BY SAM SPOKONY | The New York City Department of Parks and Recreation got an unexpected history lesson this year while completing construction on a new park in the Civic Center.
While digging up part of the park last fall, Parks Department workers stumbled upon a strange series of stone walls buried beneath the site. “They immediately stopped working in the area and called me,” according to Amanda Sutphin, director of archaeology at the city’s Landmarks Preservation Commission (L.P.C.). “It was definitely the right thing to do.”
Collect Pond Park, on Leonard Street between Centre and Lafayette Streets, is scheduled to open in late September, according to the Parks Department. The one-acre space will boast an open plaza with benches and tables, decorative pavements and a water spray fountain.
The design will also feature a small, shallow pool to commemorate the site of Collect Pond, a popular 18th-century attraction that was approximately 60 feet deep. In the early 19th century, when the park became polluted, the city filled it in.
The approximately $5 million project, which has been five years in the making, is being financed by the Lower Manhattan Development Corporation (L.M.D.C.).

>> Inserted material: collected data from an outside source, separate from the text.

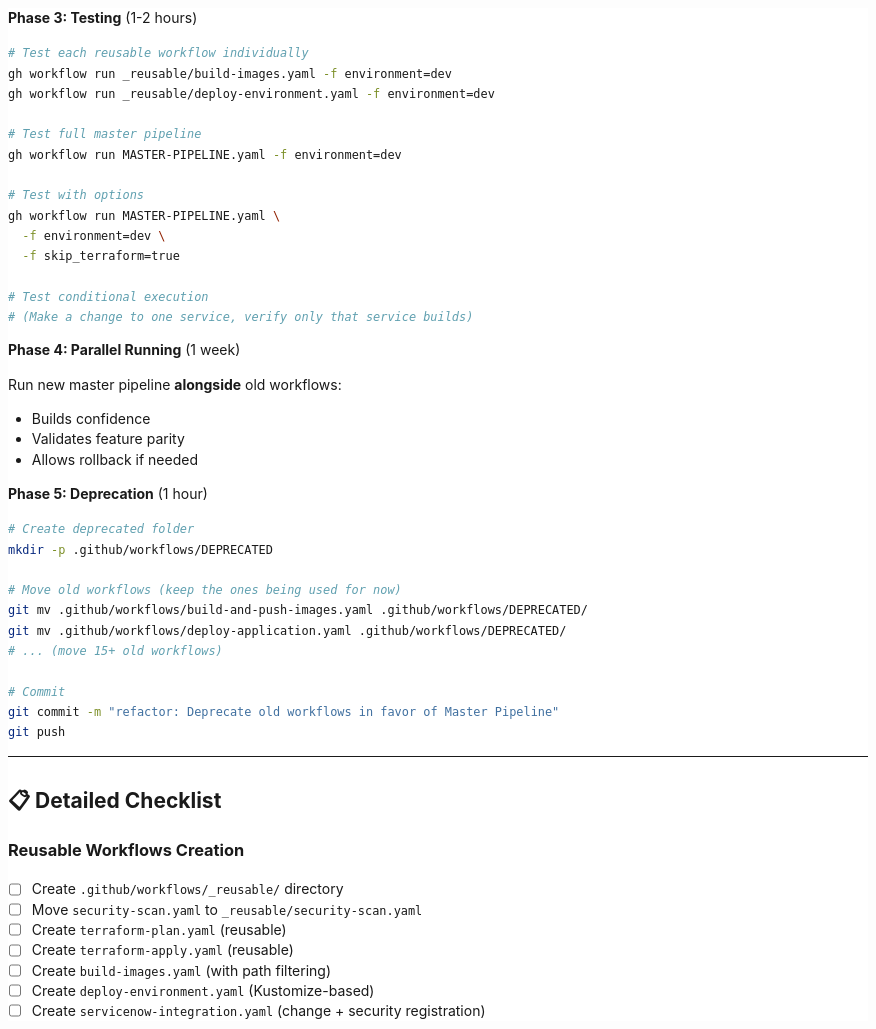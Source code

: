 **Phase 3: Testing** (1-2 hours)

```bash
# Test each reusable workflow individually
gh workflow run _reusable/build-images.yaml -f environment=dev
gh workflow run _reusable/deploy-environment.yaml -f environment=dev

# Test full master pipeline
gh workflow run MASTER-PIPELINE.yaml -f environment=dev

# Test with options
gh workflow run MASTER-PIPELINE.yaml \
  -f environment=dev \
  -f skip_terraform=true

# Test conditional execution
# (Make a change to one service, verify only that service builds)
```

**Phase 4: Parallel Running** (1 week)

Run new master pipeline **alongside** old workflows:
- Builds confidence
- Validates feature parity
- Allows rollback if needed

**Phase 5: Deprecation** (1 hour)

```bash
# Create deprecated folder
mkdir -p .github/workflows/DEPRECATED

# Move old workflows (keep the ones being used for now)
git mv .github/workflows/build-and-push-images.yaml .github/workflows/DEPRECATED/
git mv .github/workflows/deploy-application.yaml .github/workflows/DEPRECATED/
# ... (move 15+ old workflows)

# Commit
git commit -m "refactor: Deprecate old workflows in favor of Master Pipeline"
git push
```

---

## 📋 Detailed Checklist

### Reusable Workflows Creation
- [ ] Create `.github/workflows/_reusable/` directory
- [ ] Move `security-scan.yaml` to `_reusable/security-scan.yaml`
- [ ] Create `terraform-plan.yaml` (reusable)
- [ ] Create `terraform-apply.yaml` (reusable)
- [ ] Create `build-images.yaml` (with path filtering)
- [ ] Create `deploy-environment.yaml` (Kustomize-based)
- [ ] Create `servicenow-integration.yaml` (change + security registration)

At Sutphin’s request, the Parks Department hired an independent archaeologist to investigate the underground stone more thoroughly. The discovery was surprising: The foundation of a former section of The Tombs, a famous city prison, had been sitting intact underneath the ground for over a century.
Out of three walls found beneath the park, two are “undoubtedly the remnants of the foundation and perimeter wall of the second Tombs building constructed in 1902,” states a historical report completed in January by A.K.R.F., an environmental consulting firm hired to analyze the discovery.
In other words, The Tombs — originally named the New York City Halls of Justice and House of Detention — had four incarnations, the first of which was built soon after Collect Pond was filled, the A.K.R.F. report explained.
The prison was initially constructed in 1838 as a response to rising crime rates in the city, following the filling of the pond between 1810 and sometime in the 1820s. But it didn’t take very long for the structure to begin sinking into the soft, swampy ground, creating awful living conditions for its 300 prisoners.
An 1846 New York Herald article quoted in the A.K.R.F. report described the perpetual dreariness brought on by the oft-overflowing cells.
“[The prisoners are] here entombed to fester and offend,” the article stated, “until the moral atmosphere of the entire vicinage is impregnated with their odious exhalations, and the very soil seems to send forth in foul luxuriance the noxious shoots of crime and hardy guilt.”
In 1902, after decades of planning, the prison was demolished and replaced. The second Tombs was built on a deeper foundation and at a higher grade than the first one in order to avoid structural instability and sinking, according to the report.
Although another replacement Tombs was built on the nearby White Street 40 years later — now called the Manhattan Detention Complex — the 1902 building’s foundation turned out to be deep and stable enough to survive underground.
For preservation experts, the next step after identifying the prison walls was to decide how to protect them during the development of Collect Pond Park. While the job seems to have been a balancing act, it apparently went smoothly.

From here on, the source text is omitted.